Dijelaskan, dari data International Service for Acquisition Agribiotech Application (ISAAA) sejak bioteknologi dikomersilkan selama 21 tahun, hingga saat ini sudah terjadi peningkatan 10 kali lipat adopsi tanaman biotek secara global. Bahkan, sudah banyak negara yang telah mengembangkan tanaman bioteknologi. Pengembangan bioteknologi tumbuh pesat dari luas lahan secara global hanya 1,7 hektar (ha) pada tahun 1996, kini luas lahan seluruhnya mencapai 185,1 ha.
“Dari laporan ISAAA itu juga menunjukan kepada para petani di negara berkembang dan negara maju mengenai manfaat tanaman bioteknologi yang sudah lama ada. Selain itu juga menunjukan manfaat yang diperoleh konsumen dari varientas yang baru-baru ini disetujui dan dikomersilkan. Melihat pesatnya perkembangan bioteknologi, diharapkan tidak lama lagi petani Indonesia juga dapat menanam tanaman bioteknologi dalam rangka menunjang kedaulatan pangan,” ungkapnya.

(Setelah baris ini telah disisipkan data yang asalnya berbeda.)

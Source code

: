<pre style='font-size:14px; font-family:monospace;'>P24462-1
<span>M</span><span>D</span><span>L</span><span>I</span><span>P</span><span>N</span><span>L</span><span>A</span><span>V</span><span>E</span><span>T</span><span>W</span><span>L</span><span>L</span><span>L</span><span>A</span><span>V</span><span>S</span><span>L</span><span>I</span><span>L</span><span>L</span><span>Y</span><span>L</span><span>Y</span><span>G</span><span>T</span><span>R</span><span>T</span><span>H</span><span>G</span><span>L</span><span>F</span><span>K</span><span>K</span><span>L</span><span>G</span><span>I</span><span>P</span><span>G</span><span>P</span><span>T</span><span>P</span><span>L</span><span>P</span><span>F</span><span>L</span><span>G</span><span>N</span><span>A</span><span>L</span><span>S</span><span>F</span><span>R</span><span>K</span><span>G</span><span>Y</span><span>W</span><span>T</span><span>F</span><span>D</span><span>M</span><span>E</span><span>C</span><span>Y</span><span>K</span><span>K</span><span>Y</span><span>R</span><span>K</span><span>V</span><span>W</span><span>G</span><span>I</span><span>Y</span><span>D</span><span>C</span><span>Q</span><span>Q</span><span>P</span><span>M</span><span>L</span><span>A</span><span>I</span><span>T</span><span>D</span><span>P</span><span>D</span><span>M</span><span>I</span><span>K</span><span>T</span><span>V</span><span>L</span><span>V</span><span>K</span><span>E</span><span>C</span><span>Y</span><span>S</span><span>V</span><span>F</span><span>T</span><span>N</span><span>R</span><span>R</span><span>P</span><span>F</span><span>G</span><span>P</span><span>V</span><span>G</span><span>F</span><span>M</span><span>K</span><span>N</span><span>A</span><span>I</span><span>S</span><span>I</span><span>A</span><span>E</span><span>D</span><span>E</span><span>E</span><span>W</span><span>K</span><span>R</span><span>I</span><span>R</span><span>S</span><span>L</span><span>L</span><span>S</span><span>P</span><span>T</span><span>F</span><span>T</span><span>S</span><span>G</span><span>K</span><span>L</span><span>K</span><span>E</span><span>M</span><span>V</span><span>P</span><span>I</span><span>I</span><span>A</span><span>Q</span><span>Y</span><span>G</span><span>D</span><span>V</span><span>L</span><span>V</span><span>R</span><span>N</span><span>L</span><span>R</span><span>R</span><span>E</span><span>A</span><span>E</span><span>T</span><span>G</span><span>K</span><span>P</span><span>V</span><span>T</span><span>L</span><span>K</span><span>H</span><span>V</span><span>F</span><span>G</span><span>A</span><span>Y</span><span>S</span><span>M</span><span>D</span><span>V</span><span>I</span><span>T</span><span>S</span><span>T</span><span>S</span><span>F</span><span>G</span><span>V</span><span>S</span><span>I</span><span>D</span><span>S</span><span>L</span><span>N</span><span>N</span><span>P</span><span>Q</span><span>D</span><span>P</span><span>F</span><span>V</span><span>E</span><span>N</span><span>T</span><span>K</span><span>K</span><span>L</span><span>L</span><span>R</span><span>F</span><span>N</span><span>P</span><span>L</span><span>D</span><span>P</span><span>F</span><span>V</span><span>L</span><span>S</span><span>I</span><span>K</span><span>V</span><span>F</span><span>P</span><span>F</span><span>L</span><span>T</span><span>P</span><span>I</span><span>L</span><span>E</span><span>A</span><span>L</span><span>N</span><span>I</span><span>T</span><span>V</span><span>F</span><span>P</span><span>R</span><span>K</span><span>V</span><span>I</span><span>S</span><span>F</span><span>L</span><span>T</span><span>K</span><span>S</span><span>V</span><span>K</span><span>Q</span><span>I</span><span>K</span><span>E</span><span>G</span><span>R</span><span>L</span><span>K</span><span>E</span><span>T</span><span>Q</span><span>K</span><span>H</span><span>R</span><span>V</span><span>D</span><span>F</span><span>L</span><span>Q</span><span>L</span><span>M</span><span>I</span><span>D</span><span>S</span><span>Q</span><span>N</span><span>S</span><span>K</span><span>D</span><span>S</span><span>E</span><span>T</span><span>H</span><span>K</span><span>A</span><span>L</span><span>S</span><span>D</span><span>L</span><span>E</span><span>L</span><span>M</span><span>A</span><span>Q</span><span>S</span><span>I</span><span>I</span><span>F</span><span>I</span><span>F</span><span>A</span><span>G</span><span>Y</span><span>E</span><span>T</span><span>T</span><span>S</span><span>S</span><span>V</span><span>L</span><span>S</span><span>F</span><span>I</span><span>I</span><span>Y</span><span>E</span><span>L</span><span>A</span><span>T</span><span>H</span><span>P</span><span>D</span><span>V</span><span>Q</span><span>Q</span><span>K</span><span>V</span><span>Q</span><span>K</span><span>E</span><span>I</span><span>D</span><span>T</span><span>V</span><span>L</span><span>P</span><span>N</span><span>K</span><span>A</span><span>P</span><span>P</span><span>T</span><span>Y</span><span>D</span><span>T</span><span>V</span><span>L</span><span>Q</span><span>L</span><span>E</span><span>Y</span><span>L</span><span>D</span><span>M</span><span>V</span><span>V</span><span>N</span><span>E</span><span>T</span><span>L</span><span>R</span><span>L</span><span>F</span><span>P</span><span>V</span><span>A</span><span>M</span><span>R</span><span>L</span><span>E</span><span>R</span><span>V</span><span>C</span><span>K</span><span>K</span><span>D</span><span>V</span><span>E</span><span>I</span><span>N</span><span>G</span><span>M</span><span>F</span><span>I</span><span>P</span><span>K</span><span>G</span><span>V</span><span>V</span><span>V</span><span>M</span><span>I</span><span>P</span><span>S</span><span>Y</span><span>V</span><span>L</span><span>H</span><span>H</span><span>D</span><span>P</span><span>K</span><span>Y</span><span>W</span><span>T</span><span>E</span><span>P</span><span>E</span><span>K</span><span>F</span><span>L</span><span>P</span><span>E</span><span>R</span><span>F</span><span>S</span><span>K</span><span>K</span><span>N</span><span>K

Menurutnya, penggunaan bioteknologi di Indonesia belum bisa berkembang. Padahal, bioteknologi mampu meningkatkan produktivitas dan beioteknologi kesejahteraan petani. Karena sejak tahun 2006, lebih dari 100 tanaman bioteknologi penghasil pangan dan pakan sudah memperoleh persetujuan untuk dibudidayakan dan dikomersilkan di seluruh dunia. Di antaranya, jagung, kedelai, kapas hingga buah dan sayur seperti pepaya, paprika dan labu.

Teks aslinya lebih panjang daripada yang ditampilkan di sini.